Input data section start
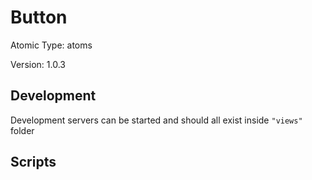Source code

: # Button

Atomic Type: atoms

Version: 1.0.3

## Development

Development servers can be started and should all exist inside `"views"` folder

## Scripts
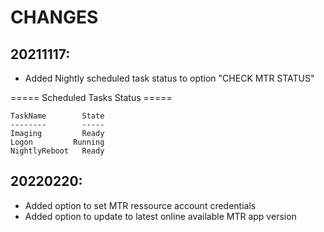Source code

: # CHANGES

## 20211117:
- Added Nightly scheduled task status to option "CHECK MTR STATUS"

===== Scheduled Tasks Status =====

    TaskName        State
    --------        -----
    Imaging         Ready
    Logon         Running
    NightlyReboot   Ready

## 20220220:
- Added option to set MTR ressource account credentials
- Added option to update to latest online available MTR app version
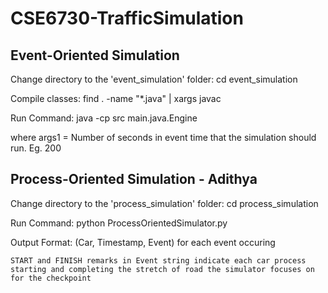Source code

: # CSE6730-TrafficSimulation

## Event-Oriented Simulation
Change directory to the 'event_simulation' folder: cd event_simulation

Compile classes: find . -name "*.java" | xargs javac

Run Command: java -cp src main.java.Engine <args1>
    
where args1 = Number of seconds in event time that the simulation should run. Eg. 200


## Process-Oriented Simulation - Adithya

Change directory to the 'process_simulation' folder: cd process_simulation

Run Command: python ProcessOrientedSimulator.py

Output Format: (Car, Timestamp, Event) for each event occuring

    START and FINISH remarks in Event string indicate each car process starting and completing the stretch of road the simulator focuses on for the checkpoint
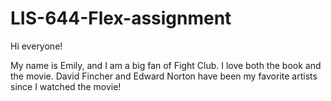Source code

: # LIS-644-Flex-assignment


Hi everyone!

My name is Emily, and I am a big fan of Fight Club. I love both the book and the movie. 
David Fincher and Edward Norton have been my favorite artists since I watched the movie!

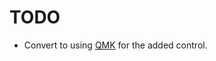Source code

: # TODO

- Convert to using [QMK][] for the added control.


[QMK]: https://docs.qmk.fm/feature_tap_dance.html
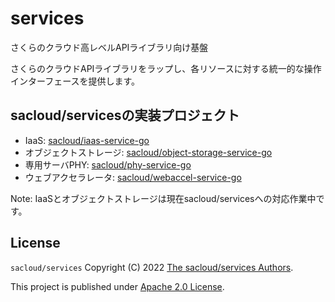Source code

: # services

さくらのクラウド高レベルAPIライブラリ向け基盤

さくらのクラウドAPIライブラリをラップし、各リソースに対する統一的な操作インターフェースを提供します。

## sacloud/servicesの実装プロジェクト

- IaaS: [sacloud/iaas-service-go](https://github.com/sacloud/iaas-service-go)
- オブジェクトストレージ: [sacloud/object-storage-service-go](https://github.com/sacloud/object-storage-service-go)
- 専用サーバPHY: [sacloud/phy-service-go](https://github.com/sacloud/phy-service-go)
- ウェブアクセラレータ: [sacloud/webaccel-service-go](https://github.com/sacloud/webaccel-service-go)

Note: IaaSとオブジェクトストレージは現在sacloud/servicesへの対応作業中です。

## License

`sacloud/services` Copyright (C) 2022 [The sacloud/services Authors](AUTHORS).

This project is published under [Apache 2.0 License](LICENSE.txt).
Input data section end
*The task*: Repeat the entries verbatim; no pictures.

*Response*:
Source code

: # Button

Atomic Type: atoms

Version: 1.0.3

## Development

Development servers can be started and should all exist inside `"views"` folder

## Scripts
Source code

: # CHANGES

## 20211117:
- Added Nightly scheduled task status to option "CHECK MTR STATUS"

===== Scheduled Tasks Status =====

    TaskName        State
    --------        -----
    Imaging         Ready
    Logon         Running
    NightlyReboot   Ready

## 20220220:
- Added option to set MTR ressource account credentials
- Added option to update to latest online available MTR app version
Source code

: # CSE6730-TrafficSimulation

## Event-Oriented Simulation
Change directory to the 'event_simulation' folder: cd event_simulation

Compile classes: find . -name "*.java" | xargs javac

Run Command: java -cp src main.java.Engine <args1>
    
where args1 = Number of seconds in event time that the simulation should run. Eg. 200


## Process-Oriented Simulation - Adithya

Change directory to the 'process_simulation' folder: cd process_simulation

Run Command: python ProcessOrientedSimulator.py

Output Format: (Car, Timestamp, Event) for each event occuring

    START and FINISH remarks in Event string indicate each car process starting and completing the stretch of road the simulator focuses on for the checkpoint
Source code

: # LIS-644-Flex-assignment


Hi everyone!

My name is Emily, and I am a big fan of Fight Club. I love both the book and the movie. 
David Fincher and Edward Norton have been my favorite artists since I watched the movie!

Source code

: # TODO

- Convert to using [QMK][] for the added control.


[QMK]: https://docs.qmk.fm/feature_tap_dance.html
Source code

: # services

さくらのクラウド高レベルAPIライブラリ向け基盤

さくらのクラウドAPIライブラリをラップし、各リソースに対する統一的な操作インターフェースを提供します。

## sacloud/servicesの実装プロジェクト

- IaaS: [sacloud/iaas-service-go](https://github.com/sacloud/iaas-service-go)
- オブジェクトストレージ: [sacloud/object-storage-service-go](https://github.com/sacloud/object-storage-service-go)
- 専用サーバPHY: [sacloud/phy-service-go](https://github.com/sacloud/phy-service-go)
- ウェブアクセラレータ: [sacloud/webaccel-service-go](https://github.com/sacloud/webaccel-service-go)

Note: IaaSとオブジェクトストレージは現在sacloud/servicesへの対応作業中です。

## License

`sacloud/services` Copyright (C) 2022 [The sacloud/services Authors](AUTHORS).

This project is published under [Apache 2.0 License](LICENSE.txt).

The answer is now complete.